On 1 March 2023, the government released the first draft of the Land Law ("Amended Land Law") for public consultation. It has already received the first round of comments from government agencies and related organizations.1 The Amended Land Law seeks to address the recognized shortcomings of the current 2013 Land Law, as well as implement important policies related to the granting of land use rights, the calculation of land prices and the efficiency of land usage, among other things.


Contents

Key takeaways

In summary, this Amended Land Law provides the following key updates:

  • New cases when the state will consider leasing land with upfront land rental payment as opposed to  annual land rental payment, with changes to how land incentives are applied
  • Emphasis on public tendering and land auctions as the preferred methods for granting land use rights for newly planned projects
  • A methodology for calculating land prices (for the purposes of arriving at land rental and land compensation figures) that is based more on market prices instead of mandated limits

Guidance on the rights of foreign-invested enterprises (FIEs)

In more detail

  • Annual land rental will be the default form of land use rights in most cases

Under the 2013 Land Law, there is virtually no distinction between the cases when upfront land rental payment will apply as opposed to annual land rental payment. The Amended Land Law2 currently proposes that the state will only lease land with upfront land rental payment in two cases: (1) agriculture, forestry, aquaculture and salt-making; or (2) the development of industrial zones, industrial clusters, processing zones and hi-tech zones. However, there is a right to convert to annual land payment for the above cases.
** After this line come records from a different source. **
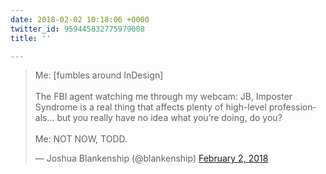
 ```yaml
---
date: 2018-02-02 10:18:06 +0000
twitter_id: 959445832775979008
title: ''

---
```

<blockquote class="twitter-tweet"><p lang="en" dir="ltr">Me: [fumbles around InDesign]<br><br>The FBI agent watching me through my webcam: JB, Imposter Syndrome is a real thing that affects plenty of high-level professionals... but you really have no idea what you’re doing, do you?<br><br>Me: NOT NOW, TODD.</p>&mdash; Joshua Blankenship (@blankenship) <a href="https://twitter.com/blankenship/status/959445548456607745?ref_src=twsrc%5Etfw">February 2, 2018</a></blockquote>
<script async src="https://platform.twitter.com/widgets.js" charset="utf-8"></script>

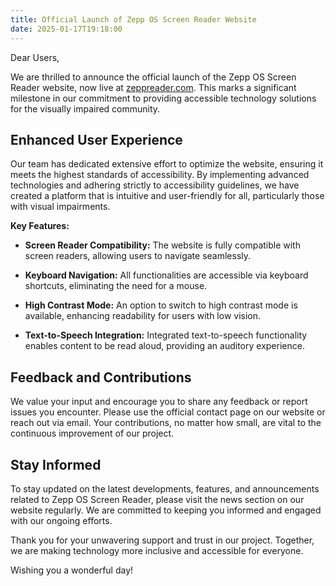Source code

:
 ```yaml
---
title: Official Launch of Zepp OS Screen Reader Website
date: 2025-01-17T19:18:00
---
```

Dear Users,

We are thrilled to announce the official launch of the Zepp OS Screen Reader website, now live at [zeppreader.com](https://zeppreader.com). This marks a significant milestone in our commitment to providing accessible technology solutions for the visually impaired community.

## Enhanced User Experience

Our team has dedicated extensive effort to optimize the website, ensuring it meets the highest standards of accessibility. By implementing advanced technologies and adhering strictly to accessibility guidelines, we have created a platform that is intuitive and user-friendly for all, particularly those with visual impairments.

**Key Features:**

- **Screen Reader Compatibility:** The website is fully compatible with screen readers, allowing users to navigate seamlessly.

- **Keyboard Navigation:** All functionalities are accessible via keyboard shortcuts, eliminating the need for a mouse.

- **High Contrast Mode:** An option to switch to high contrast mode is available, enhancing readability for users with low vision.

- **Text-to-Speech Integration:** Integrated text-to-speech functionality enables content to be read aloud, providing an auditory experience.

## Feedback and Contributions

We value your input and encourage you to share any feedback or report issues you encounter. Please use the official contact page on our website or reach out via email. Your contributions, no matter how small, are vital to the continuous improvement of our project.

## Stay Informed

To stay updated on the latest developments, features, and announcements related to Zepp OS Screen Reader, please visit the news section on our website regularly. We are committed to keeping you informed and engaged with our ongoing efforts.

Thank you for your unwavering support and trust in our project. Together, we are making technology more inclusive and accessible for everyone.

Wishing you a wonderful day!

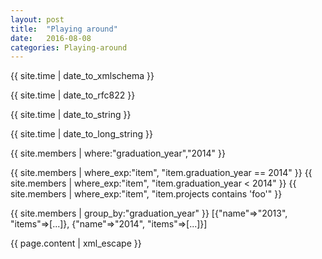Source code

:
 ```yaml
---
layout: post
title:  "Playing around"
date:   2016-08-08
categories: Playing-around
---
```


{{ site.time | date_to_xmlschema }}

{{ site.time | date_to_rfc822 }}

{{ site.time | date_to_string }}

{{ site.time | date_to_long_string }}

{{ site.members | where:"graduation_year","2014" }}

{{ site.members | where_exp:"item",
"item.graduation_year == 2014" }} {{ site.members | where_exp:"item",
"item.graduation_year < 2014" }} {{ site.members | where_exp:"item",
"item.projects contains 'foo'" }}

{{ site.members | group_by:"graduation_year" }}
[{"name"=>"2013", "items"=>[...]},
{"name"=>"2014", "items"=>[...]}]

{{ page.content | xml_escape }}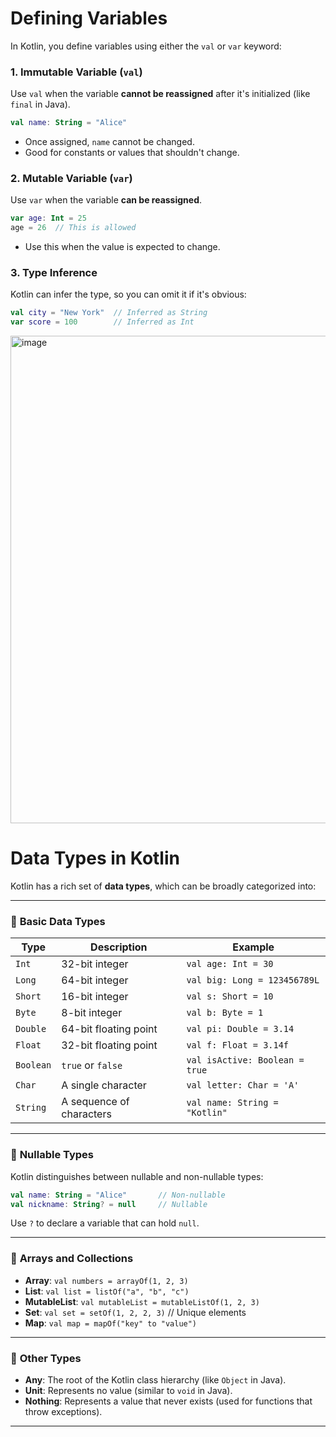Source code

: # Defining Variables

In Kotlin, you define variables using either the `val` or `var` keyword:

### 1. **Immutable Variable (`val`)**
Use `val` when the variable **cannot be reassigned** after it's initialized (like `final` in Java).

```kotlin
val name: String = "Alice"
```

- Once assigned, `name` cannot be changed.
- Good for constants or values that shouldn't change.

### 2. **Mutable Variable (`var`)**
Use `var` when the variable **can be reassigned**.

```kotlin
var age: Int = 25
age = 26  // This is allowed
```

- Use this when the value is expected to change.

### 3. **Type Inference**
Kotlin can infer the type, so you can omit it if it's obvious:

```kotlin
val city = "New York"  // Inferred as String
var score = 100        // Inferred as Int
```

<img width="780" alt="image" src="https://github.com/user-attachments/assets/f2504214-1a03-4ec5-aee1-accbc3c6a44d" />

# Data Types in Kotlin

Kotlin has a rich set of **data types**, which can be broadly categorized into:

---

### 🔹 **Basic Data Types**

| Type       | Description                     | Example             |
|------------|----------------------------------|---------------------|
| `Int`      | 32-bit integer                   | `val age: Int = 30` |
| `Long`     | 64-bit integer                   | `val big: Long = 123456789L` |
| `Short`    | 16-bit integer                   | `val s: Short = 10` |
| `Byte`     | 8-bit integer                    | `val b: Byte = 1`   |
| `Double`   | 64-bit floating point            | `val pi: Double = 3.14` |
| `Float`    | 32-bit floating point            | `val f: Float = 3.14f` |
| `Boolean`  | `true` or `false`                | `val isActive: Boolean = true` |
| `Char`     | A single character               | `val letter: Char = 'A'` |
| `String`   | A sequence of characters         | `val name: String = "Kotlin"` |

---

### 🔹 **Nullable Types**
Kotlin distinguishes between nullable and non-nullable types:

```kotlin
val name: String = "Alice"       // Non-nullable
val nickname: String? = null     // Nullable
```

Use `?` to declare a variable that can hold `null`.

---

### 🔹 **Arrays and Collections**

- **Array**: `val numbers = arrayOf(1, 2, 3)`
- **List**: `val list = listOf("a", "b", "c")`
- **MutableList**: `val mutableList = mutableListOf(1, 2, 3)`
- **Set**: `val set = setOf(1, 2, 2, 3)` // Unique elements
- **Map**: `val map = mapOf("key" to "value")`

---

### 🔹 **Other Types**

- **Any**: The root of the Kotlin class hierarchy (like `Object` in Java).
- **Unit**: Represents no value (similar to `void` in Java).
- **Nothing**: Represents a value that never exists (used for functions that throw exceptions).

---



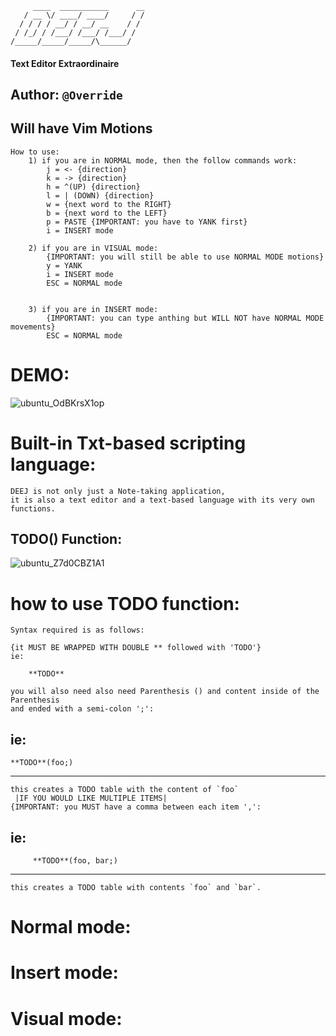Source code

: 
         ____  ___________      __
       / __ \/ ____/ ____/     / /
      / / / / __/ / __/ __    / / 
     / /_/ / /___/ /___/ /___/ /  
    /_____/_____/_____/\______/  
   #### Text Editor Extraordinaire
   ## Author: ```@Override```

## Will have Vim Motions
    How to use:
        1) if you are in NORMAL mode, then the follow commands work:
            j = <- {direction}
            k = -> {direction}
            h = ^(UP) {direction}
            l = | (DOWN) {direction}
            w = {next word to the RIGHT}
            b = {next word to the LEFT}
            p = PASTE {IMPORTANT: you have to YANK first}
            i = INSERT mode
    
        2) if you are in VISUAL mode:
            {IMPORTANT: you will still be able to use NORMAL MODE motions}
            y = YANK
            i = INSERT mode
            ESC = NORMAL mode
            

        3) if you are in INSERT mode:
            {IMPORTANT: you can type anthing but WILL NOT have NORMAL MODE movements}
            ESC = NORMAL mode 
            

# DEMO:
![ubuntu_OdBKrsX1op](https://github.com/user-attachments/assets/5010c5f5-8090-439d-bef9-386d85e14838)

# Built-in Txt-based scripting language:
    DEEJ is not only just a Note-taking application,
    it is also a text editor and a text-based language with its very own functions.

## **TODO**() Function:

![ubuntu_Z7d0CBZ1A1](https://github.com/user-attachments/assets/4e164541-cc0b-4dfc-8073-961568486f28)

# how to use TODO function:
    Syntax required is as follows:
    
    {it MUST BE WRAPPED WITH DOUBLE ** followed with 'TODO'}
    ie:
    
        **TODO**

    you will also need also need Parenthesis () and content inside of the Parenthesis 
    and ended with a semi-colon ';':
ie: 
-----------------------------------------------------------------------------------------------------------------------------------------
    **TODO**(foo;)
-----------------------------------------------------------------------------------------------------------------------------------------
    this creates a TODO table with the content of `foo`
     |IF YOU WOULD LIKE MULTIPLE ITEMS|
    {IMPORTANT: you MUST have a comma between each item ',':
ie:
----------------------------------------------------------------------------------------------------------------------------------------- 
         **TODO**(foo, bar;)
-----------------------------------------------------------------------------------------------------------------------------------------
    this creates a TODO table with contents `foo` and `bar`.

# Normal mode:

# Insert mode:

# Visual mode:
In all other cases (except for residential land, which is always granted by way of "land allocation"), the investor will pay annual land rental to the state by default. In other words, land users subject to annual land rental payment by default can no longer request to pay land rental upfront.

This may impact new commercial real estate projects and other important incentivized projects (e.g., power projects and hospitality projects), which are subject to annual land rental payment and may not have the right to mortgage and/or transfer land use rights.

  • Change to the application of land incentives

The 2013 Land Law and relevant implementing decrees provide that land incentives may be granted if the project is (i) located within disadvantaged (or especially disadvantaged) socioeconomic areas or (ii) listed within one of the incentivized sectors. Both criteria are currently defined in the Law on Investment and its guiding decrees. Land incentives include reduction of or exemption from land rental or land use fees for a number of years (three to 15 years) or for the entire land use term.

The Amended Land Law mostly maintains this principle, with the addition of new carve-out cases:3

  • Using land in urban areas and areas zoned for urban development
  • Commercial housing projects
  • Projects using land for commercial and service purposes

This means that, even if the projects may be entitled to land incentives according to the criteria under the Law on Investment, they may not be granted such incentives under the Amended Land Law if they fall under the carve-out scenarios.

If land rental exemption is granted, both the current 2013 Land Law and the Amended Land Law are similar in that land users who are entitled to land rental exemption would have their land use rights limited to a certain extent (e.g., the rights to transfer and mortgage land use rights). However, the Amended Land Law proposes that, if land users wish to exercise the right to transfer or mortgage the land use rights (in cases of upfront land rental payment), the land rental/land use fee corresponding to the exempted period will become payable to the state.4 On the other hand, the current 2013 Land Law does not provide clear guidance for when land users already granted with land incentives wish to transfer the land use rights.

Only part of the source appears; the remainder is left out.